Content starts
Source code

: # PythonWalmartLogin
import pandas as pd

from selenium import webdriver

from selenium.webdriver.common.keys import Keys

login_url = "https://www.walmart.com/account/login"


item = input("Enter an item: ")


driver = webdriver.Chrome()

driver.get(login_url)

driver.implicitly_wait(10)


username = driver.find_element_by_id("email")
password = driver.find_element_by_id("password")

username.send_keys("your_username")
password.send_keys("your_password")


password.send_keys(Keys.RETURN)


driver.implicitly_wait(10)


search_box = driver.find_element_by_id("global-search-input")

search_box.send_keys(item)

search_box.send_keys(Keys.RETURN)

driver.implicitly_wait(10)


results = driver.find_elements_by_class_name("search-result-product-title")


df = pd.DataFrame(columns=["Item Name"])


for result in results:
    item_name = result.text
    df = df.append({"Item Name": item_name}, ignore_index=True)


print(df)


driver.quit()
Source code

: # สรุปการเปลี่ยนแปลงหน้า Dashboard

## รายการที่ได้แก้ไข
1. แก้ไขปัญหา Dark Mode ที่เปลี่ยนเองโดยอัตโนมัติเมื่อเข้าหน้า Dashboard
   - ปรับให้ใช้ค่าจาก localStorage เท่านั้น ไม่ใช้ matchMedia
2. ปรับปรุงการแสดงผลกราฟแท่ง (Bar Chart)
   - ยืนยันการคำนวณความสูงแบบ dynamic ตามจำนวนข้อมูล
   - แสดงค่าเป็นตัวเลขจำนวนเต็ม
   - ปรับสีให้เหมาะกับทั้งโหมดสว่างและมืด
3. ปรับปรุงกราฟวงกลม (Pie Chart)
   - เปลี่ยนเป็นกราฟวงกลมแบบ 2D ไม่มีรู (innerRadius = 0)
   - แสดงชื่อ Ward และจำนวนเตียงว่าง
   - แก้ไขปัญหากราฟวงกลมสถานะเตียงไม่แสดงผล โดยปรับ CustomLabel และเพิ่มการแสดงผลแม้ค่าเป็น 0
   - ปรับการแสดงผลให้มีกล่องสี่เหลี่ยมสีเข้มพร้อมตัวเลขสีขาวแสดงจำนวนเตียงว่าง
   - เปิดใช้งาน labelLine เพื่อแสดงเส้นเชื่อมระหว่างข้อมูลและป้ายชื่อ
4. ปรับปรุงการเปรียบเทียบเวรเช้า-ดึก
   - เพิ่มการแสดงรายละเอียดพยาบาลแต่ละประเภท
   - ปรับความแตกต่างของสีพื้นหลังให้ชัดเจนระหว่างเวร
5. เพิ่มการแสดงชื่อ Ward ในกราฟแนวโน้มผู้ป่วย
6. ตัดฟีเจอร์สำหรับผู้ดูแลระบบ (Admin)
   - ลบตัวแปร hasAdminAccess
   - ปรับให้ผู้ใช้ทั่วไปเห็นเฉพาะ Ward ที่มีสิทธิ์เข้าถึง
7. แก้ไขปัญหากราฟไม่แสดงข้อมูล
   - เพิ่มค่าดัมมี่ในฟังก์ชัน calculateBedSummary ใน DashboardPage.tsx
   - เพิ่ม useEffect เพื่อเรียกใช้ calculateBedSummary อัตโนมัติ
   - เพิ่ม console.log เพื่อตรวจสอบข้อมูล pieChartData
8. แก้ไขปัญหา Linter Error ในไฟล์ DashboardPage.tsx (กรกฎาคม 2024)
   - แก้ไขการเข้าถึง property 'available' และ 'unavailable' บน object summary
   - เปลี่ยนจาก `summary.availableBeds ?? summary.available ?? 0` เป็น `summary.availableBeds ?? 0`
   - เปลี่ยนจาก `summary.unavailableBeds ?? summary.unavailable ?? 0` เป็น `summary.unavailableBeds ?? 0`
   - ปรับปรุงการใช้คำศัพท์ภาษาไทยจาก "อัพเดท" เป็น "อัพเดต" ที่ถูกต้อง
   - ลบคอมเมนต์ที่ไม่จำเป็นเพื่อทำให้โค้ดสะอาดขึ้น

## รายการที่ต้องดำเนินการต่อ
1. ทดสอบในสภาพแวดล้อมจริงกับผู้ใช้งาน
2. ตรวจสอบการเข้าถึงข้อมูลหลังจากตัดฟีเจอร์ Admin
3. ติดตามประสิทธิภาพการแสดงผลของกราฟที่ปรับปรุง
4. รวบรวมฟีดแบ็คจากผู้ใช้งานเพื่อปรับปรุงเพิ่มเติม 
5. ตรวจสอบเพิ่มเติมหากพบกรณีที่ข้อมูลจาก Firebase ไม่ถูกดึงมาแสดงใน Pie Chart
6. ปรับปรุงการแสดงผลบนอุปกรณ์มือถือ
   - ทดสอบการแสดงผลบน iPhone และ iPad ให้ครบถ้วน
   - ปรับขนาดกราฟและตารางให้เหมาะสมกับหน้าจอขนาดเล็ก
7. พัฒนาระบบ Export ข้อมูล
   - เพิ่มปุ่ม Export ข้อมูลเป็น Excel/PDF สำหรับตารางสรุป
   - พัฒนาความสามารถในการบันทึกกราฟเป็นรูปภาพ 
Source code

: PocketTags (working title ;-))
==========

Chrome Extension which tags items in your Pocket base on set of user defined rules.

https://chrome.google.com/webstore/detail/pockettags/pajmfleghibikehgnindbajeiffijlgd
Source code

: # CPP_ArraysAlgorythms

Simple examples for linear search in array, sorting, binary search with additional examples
Content ends
Give back every line of the listing where the word "เจอร" shows up.

### YOUR SOLUTION:
6. ตัดฟีเจอร์สำหรับผู้ดูแลระบบ (Admin)
2. ตรวจสอบการเข้าถึงข้อมูลหลังจากตัดฟีเจอร์ Admin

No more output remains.